前回の「青いアイツは電撃と共に」での勝手な行動を問題視してタツミ隊長はユナにナースデッセイ号での待機を命じるが今回はアキトが勝手な行動をしてしまう。
ユナもアキトも仲間を助けたいと言う気持ちがあって、それをイグニスが後押しした形になっている。作品の前半でタツミ隊長とイグニスの対立関係があったのだが前回と今回はユナとアキトの処遇を巡って再びタツミ隊長とイグニスが直接ではないが対立の構図になっている。
アキトを庇ってケンゴがアボラスの泡に取り込まれてしまう。
アキト「隊長!」、
タツミ「ヒジリ隊員。そちらは無事か?」、
アキト「ケンゴが……、ケンゴが!」、
タツミ「ヒジリ隊員落ち着け! マナカ隊員がどうした?」、
アキト「ケンゴが……、ケンゴがー!!」。
いいから落ち着けって!
アキトはトラブルやアクシデントに弱いだろうなとは思っていたがまさかここまでパニクるとは……。
それを見たタツミ隊長はアキトを帰還させてケンゴの救出はTPU科学部に任せる。暴れる怪獣を分析して街の被害を食い止めなければいけないが今のアキトにはその冷静な判断が出来ないので、一度戻してタツミ隊長が面と向かって説得する必要があったと思われる。
アボラスとバニラが暴れている隙を狙ってユザレをさらおうとするカルミラだったがダーゴンは覚醒したユザレを警戒して慎重に動くべきだと忠告する。それを聞いたカルミラは「ヒュドラムだけでなくお前までも私に逆らうのか!?」と逆上し、「大事な時だからこそ力を合わせて」と説得するダーゴンの言葉にも「黙れ!」と叩っ切る。
カルミラからしたらトリガーとヒュドラムが自分から離れた直後に今度はダーゴンが自分に反論してきたのでもう誰の事も信用出来なくなってしまったのだろう。
さすがにアボラスとバニラの二体を同時に相手をするのは大変で出撃してすぐにGUTSファルコンは大ダメージを負ってしまう。作品の序盤ではかなりの戦力になっていたのだが段々と強さのインフレに追いつけなくなってきた感じ。

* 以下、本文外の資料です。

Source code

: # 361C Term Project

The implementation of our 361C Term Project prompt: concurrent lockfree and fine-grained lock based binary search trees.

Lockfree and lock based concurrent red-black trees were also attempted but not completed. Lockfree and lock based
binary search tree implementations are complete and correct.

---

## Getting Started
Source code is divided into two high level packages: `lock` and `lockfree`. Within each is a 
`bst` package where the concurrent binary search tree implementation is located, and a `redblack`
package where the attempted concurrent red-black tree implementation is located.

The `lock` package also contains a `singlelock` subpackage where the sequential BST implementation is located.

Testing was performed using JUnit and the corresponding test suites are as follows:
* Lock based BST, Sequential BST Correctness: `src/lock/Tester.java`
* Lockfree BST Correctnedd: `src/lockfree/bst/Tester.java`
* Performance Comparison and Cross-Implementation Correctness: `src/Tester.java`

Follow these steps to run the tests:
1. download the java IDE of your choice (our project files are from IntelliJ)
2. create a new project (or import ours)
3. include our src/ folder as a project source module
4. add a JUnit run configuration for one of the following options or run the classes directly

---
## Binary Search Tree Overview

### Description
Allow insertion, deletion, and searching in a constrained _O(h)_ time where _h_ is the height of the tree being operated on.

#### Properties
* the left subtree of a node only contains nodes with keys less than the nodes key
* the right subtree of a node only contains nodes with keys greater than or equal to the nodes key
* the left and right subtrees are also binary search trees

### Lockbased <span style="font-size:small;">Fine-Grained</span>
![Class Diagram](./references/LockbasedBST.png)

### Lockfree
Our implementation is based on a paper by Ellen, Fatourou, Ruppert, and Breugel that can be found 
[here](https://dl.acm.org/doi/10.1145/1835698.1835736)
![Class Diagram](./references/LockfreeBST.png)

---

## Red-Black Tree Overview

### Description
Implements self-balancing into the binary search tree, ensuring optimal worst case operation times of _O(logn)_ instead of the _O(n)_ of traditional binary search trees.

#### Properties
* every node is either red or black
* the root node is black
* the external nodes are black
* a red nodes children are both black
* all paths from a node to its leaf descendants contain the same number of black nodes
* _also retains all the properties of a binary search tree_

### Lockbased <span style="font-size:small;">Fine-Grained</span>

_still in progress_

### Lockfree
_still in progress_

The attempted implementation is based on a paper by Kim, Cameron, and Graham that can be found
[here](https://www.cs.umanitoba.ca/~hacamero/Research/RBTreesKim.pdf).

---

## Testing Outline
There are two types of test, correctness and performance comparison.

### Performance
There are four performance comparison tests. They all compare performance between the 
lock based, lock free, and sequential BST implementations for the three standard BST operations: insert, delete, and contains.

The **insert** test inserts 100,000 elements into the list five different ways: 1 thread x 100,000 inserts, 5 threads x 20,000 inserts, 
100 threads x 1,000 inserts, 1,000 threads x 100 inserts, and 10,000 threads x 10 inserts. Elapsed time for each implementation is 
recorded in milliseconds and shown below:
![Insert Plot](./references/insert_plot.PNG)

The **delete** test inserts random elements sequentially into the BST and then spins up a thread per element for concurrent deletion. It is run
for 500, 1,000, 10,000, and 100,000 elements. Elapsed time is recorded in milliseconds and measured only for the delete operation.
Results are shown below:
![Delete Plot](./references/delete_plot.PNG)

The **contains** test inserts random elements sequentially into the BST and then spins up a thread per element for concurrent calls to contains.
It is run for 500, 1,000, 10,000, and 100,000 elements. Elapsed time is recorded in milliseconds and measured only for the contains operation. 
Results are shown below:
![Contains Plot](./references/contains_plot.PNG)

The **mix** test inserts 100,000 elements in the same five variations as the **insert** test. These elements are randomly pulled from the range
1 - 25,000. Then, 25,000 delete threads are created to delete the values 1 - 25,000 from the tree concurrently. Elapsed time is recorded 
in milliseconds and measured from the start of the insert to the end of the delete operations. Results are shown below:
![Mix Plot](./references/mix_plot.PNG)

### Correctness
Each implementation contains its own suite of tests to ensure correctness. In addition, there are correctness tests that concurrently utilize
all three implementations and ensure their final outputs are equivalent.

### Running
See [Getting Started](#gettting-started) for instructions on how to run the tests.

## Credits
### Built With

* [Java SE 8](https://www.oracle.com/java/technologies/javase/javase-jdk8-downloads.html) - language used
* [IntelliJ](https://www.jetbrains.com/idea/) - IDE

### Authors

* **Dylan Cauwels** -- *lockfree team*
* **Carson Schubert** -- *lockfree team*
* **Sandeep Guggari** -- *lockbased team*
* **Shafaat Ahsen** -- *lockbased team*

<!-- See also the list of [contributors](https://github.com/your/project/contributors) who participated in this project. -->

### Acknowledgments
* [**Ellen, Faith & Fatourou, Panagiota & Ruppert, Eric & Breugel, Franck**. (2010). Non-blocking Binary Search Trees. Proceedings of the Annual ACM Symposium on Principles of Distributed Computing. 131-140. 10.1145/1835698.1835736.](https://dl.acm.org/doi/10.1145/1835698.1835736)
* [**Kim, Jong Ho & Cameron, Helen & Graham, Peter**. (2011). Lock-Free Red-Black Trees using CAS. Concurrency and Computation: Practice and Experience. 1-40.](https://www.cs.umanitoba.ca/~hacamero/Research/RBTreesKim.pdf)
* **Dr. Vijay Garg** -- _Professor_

マルゥル「トリガーの奴何やってんだよ! いつもならそろそろ出てくる頃じゃねぇか!」。
GUTS-SELECTの戦力が段々と戦いに追いつけなくなってくる中、マルゥルにトリガーへの依存が生まれ始める。まぁ、GUTS-SELECTだけではどうにもならない事が多いがグリッタートリガーエタニティの力があれば大抵はなんとかなるからなぁ。
アボラスとバニラは死ぬと毒素をまき散らして被害が拡大してしまうので超超超超古代文明人は二体を生きたままカプセルに封印する事にした。他の怪獣と違ってアボラスとバニラが封印された理由が納得出来るものであった。
アボラスの青い泡がバニラの赤い炎で取り除ける等、「悪魔はふたたび」では説明されなかった部分の補完が実に上手い回であった。
ケンゴを助ける為にトリガーダークの力を持つイグニスに助力を求めるアキト。それに対してイグニスがあっさりと承諾した事にアキトは驚き、その理由を尋ねる。
イグニス「もしかしたら、お前の涙を見たせいかもな……。俺は泣いた事が無かった……。泣くなんて心の弱い負け犬のする事だと思っていた……。だが、ある時、大切な人達を一片に失う事件に出くわしてな……。初めてだった……。一筋の涙が俺の頬を……。涙なんて二度とごめんだ。それが自分でも他人でも……。もちろん、地球人であっても……」。
この言葉を信じてアキトはイグニスの手錠を開け、気になる部分を改良していたブラックスパークレンスを託す。
前回と違って今回のイグニスはトリガーダークに変身しても暴走しなかった。と言う事は前回の暴走は不完全ブラックスパークレンスが原因だったのかな。
平成ウルトラシリーズの頃だと復讐に囚われたイグニスの心が闇となって暴走したとなりそうなのだが、闇の力を使っていてもアイテムがちゃんとしていたら暴走しないと言うのがニュージェネレーションシリーズらしい。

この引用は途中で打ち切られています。